Exercise requirements:
Return every line from the records below with the string "tensile".

Data items

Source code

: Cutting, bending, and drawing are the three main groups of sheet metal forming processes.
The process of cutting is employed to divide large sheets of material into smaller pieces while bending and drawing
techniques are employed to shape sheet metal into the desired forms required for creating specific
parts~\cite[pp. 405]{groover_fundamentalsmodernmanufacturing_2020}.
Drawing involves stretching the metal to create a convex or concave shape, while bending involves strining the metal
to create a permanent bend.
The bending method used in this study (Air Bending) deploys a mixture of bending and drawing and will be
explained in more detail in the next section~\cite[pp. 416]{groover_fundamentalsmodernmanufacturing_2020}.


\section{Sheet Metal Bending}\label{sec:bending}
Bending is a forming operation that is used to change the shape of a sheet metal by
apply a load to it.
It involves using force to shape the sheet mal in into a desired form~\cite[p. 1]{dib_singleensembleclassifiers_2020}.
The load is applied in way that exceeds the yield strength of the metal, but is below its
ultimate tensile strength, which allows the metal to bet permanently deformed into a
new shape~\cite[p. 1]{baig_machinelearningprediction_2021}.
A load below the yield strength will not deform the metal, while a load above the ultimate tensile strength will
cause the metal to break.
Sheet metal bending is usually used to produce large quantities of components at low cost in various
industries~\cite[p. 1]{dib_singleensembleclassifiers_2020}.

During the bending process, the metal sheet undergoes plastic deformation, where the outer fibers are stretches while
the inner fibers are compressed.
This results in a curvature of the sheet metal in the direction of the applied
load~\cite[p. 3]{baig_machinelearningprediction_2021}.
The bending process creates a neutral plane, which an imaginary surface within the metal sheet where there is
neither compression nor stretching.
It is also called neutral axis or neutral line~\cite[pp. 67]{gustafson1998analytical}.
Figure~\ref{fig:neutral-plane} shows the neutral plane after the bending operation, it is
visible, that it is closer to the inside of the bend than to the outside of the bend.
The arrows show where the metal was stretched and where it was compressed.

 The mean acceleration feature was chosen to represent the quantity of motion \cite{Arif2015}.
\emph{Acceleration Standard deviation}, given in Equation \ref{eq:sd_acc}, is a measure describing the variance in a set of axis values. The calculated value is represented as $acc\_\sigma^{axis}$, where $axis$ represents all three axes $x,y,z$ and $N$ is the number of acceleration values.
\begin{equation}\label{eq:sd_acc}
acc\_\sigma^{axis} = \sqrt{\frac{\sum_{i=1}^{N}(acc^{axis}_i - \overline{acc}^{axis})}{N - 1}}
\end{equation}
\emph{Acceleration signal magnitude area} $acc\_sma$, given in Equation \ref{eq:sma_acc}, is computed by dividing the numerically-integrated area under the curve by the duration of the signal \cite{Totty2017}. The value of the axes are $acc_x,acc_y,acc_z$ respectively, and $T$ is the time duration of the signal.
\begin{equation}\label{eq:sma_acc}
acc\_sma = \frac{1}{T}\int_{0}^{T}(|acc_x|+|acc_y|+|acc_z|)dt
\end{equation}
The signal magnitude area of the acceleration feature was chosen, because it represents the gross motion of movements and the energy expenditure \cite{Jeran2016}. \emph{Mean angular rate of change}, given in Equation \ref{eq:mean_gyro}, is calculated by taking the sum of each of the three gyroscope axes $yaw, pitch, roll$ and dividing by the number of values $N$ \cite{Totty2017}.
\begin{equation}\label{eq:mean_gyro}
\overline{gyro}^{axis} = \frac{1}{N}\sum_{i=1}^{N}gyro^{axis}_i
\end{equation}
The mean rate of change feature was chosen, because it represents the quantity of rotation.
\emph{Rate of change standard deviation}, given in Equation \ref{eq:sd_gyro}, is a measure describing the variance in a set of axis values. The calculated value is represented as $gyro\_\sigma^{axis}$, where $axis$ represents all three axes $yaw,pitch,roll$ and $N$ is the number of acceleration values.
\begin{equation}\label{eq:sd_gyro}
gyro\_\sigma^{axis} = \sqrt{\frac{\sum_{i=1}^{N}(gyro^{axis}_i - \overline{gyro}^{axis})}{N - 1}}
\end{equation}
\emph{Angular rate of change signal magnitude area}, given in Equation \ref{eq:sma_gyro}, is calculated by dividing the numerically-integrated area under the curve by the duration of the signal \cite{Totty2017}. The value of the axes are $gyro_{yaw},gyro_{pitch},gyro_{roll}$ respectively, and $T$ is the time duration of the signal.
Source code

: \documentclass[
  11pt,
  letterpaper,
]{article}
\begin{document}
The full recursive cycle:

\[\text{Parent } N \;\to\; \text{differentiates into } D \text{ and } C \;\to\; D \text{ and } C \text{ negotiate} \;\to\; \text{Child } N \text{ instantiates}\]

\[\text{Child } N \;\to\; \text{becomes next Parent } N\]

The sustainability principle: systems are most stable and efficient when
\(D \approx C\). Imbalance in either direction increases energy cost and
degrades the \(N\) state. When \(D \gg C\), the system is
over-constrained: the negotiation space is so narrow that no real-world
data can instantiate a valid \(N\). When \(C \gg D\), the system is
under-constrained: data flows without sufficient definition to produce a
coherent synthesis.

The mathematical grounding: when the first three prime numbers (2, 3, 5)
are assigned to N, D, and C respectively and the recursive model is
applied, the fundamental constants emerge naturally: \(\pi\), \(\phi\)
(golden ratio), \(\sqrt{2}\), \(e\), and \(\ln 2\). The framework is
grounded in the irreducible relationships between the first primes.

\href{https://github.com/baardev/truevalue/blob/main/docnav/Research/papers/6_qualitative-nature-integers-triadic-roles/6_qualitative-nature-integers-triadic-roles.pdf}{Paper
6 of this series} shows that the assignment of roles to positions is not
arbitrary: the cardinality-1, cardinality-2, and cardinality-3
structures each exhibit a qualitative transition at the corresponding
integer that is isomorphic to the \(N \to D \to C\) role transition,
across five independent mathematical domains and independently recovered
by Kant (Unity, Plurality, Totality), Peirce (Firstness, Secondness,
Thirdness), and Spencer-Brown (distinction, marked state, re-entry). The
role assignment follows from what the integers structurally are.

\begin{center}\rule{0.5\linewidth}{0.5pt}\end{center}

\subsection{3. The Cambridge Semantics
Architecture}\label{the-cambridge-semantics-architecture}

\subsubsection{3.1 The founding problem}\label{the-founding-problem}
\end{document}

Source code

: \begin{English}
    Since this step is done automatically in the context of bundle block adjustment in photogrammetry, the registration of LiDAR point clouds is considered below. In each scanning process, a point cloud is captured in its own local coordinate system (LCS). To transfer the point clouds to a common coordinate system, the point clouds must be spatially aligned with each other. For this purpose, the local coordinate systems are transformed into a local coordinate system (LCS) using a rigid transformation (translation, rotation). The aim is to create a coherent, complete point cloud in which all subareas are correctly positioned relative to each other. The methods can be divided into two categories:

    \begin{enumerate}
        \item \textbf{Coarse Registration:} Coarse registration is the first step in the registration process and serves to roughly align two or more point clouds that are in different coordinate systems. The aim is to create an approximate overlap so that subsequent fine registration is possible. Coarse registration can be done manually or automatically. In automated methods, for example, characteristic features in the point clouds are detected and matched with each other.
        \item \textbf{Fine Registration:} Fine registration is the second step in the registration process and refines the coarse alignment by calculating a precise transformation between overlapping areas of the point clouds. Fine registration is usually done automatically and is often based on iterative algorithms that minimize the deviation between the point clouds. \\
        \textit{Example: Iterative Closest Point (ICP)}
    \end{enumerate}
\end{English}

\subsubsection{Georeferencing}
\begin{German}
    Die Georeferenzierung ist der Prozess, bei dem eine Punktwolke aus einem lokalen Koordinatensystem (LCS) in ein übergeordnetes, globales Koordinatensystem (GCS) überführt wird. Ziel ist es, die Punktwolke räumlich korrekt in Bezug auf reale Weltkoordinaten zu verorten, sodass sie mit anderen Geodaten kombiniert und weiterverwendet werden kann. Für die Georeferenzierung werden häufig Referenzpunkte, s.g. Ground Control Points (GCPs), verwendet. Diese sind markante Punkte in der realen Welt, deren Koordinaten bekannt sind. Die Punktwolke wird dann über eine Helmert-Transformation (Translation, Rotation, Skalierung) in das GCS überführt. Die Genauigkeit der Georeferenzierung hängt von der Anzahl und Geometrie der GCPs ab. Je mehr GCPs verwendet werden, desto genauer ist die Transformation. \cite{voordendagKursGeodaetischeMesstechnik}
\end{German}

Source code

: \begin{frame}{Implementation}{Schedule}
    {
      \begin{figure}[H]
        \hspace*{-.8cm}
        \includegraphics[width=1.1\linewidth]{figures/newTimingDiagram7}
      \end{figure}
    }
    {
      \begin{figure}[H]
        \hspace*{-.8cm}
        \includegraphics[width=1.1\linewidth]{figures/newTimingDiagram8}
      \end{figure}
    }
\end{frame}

Exercise solution:
ultimate tensile strength, which allows the metal to bet permanently deformed into a
A load below the yield strength will not deform the metal, while a load above the ultimate tensile strength will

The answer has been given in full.